Activity: Repeat each line of the data below exactly, but skip the pictures.

━━━━

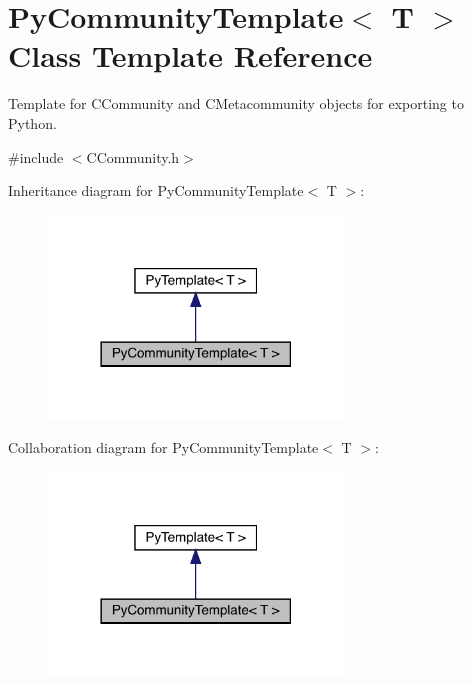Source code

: \hypertarget{class_py_community_template}{}\section{Py\+Community\+Template$<$ T $>$ Class Template Reference}
\label{class_py_community_template}


Template for C\+Community and C\+Metacommunity objects for exporting to Python.  




{\ttfamily \#include $<$C\+Community.\+h$>$}



Inheritance diagram for Py\+Community\+Template$<$ T $>$\+:
\nopagebreak
\begin{figure}[H]
\begin{center}
\leavevmode
\includegraphics[width=222pt]{class_py_community_template__inherit__graph}
\end{center}
\end{figure}


Collaboration diagram for Py\+Community\+Template$<$ T $>$\+:
\nopagebreak
\begin{figure}[H]
\begin{center}
\leavevmode
\includegraphics[width=222pt]{class_py_community_template__coll__graph}
\end{center}
\end{figure}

━━━━

Answer box:
Source code

: \hypertarget{class_py_community_template}{}\section{Py\+Community\+Template$<$ T $>$ Class Template Reference}
\label{class_py_community_template}


Template for C\+Community and C\+Metacommunity objects for exporting to Python.  




{\ttfamily \#include $<$C\+Community.\+h$>$}



Inheritance diagram for Py\+Community\+Template$<$ T $>$\+:
\nopagebreak
\begin{figure}[H]
\begin{center}
\leavevmode
\includegraphics[width=222pt]{class_py_community_template__inherit__graph}
\end{center}
\end{figure}


Collaboration diagram for Py\+Community\+Template$<$ T $>$\+:
\nopagebreak
\begin{figure}[H]
\begin{center}
\leavevmode
\includegraphics[width=222pt]{class_py_community_template__coll__graph}
\end{center}
\end{figure}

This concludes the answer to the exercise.